Zaggle Prepaid Q4 FY25 Results: PAT Doubles, FY26 Guidance for 80% Growth & Margin Expansion
Strong earnings growth, improving margins, platform synergies, and a capital-light model position Zaggle as a scalable SaaS player for FY26 despite premium valuations
1. SaaS-based Spend Management company
zaggle.in | NSE: ZAGGLE
2. FY21-25: PAT CAGR of 45% & Revenue CAGR of 52%
Margin Resilience Despite Scaling: Reported EBITDA margins remained steady (~9%) even with increased ESOP costs and product development investments — a sign of disciplined scaling.
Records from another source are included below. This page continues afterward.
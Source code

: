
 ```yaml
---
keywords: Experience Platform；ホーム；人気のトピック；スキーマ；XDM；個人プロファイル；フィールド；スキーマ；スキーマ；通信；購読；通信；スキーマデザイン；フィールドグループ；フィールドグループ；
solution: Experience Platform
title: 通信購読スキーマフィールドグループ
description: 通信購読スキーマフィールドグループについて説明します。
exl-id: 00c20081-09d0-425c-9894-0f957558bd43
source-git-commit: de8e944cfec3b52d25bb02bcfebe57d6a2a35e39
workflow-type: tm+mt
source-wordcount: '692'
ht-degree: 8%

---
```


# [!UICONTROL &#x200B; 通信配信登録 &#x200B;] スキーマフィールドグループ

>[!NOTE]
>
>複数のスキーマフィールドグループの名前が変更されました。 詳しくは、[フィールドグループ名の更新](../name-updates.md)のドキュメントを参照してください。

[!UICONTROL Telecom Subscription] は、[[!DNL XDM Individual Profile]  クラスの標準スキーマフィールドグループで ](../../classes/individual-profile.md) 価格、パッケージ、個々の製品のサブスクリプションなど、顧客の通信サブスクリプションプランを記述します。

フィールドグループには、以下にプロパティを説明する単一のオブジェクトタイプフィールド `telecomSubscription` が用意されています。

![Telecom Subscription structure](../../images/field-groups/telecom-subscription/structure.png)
PAT Nearly 5× in 4 Years: Profits compounded at a 45.1% CAGR, underscoring the strength of Zaggle’s SaaS + Fintech hybrid monetization model.
Shift Toward Quality Growth: From FY23 to FY25, PAT margin rose from 4.1% to 6.7%, signaling an improving ability to translate scale into sustainable profitability.
3. Q4-25: PAT up 67% & Revenue up 51% YoY
PAT up 10% & Revenue up 22% QoQ
Strong topline momentum: Revenue grew 22.3% QoQ and 50.5% YoY, driven by seasonality tailwinds (Q4 is historically strong), and deeper client penetration across platforms.
Profit growth outpaced revenue: PAT surged 66.8% YoY and 10.3% QoQ, supported by improved operating leverage and lower ESOP-related drag.
EBITDA growth lags topline slightly: While EBITDA grew 24.5% QoQ, margins remained stable at 8.9% due to continued investments in platform and sales scale-up.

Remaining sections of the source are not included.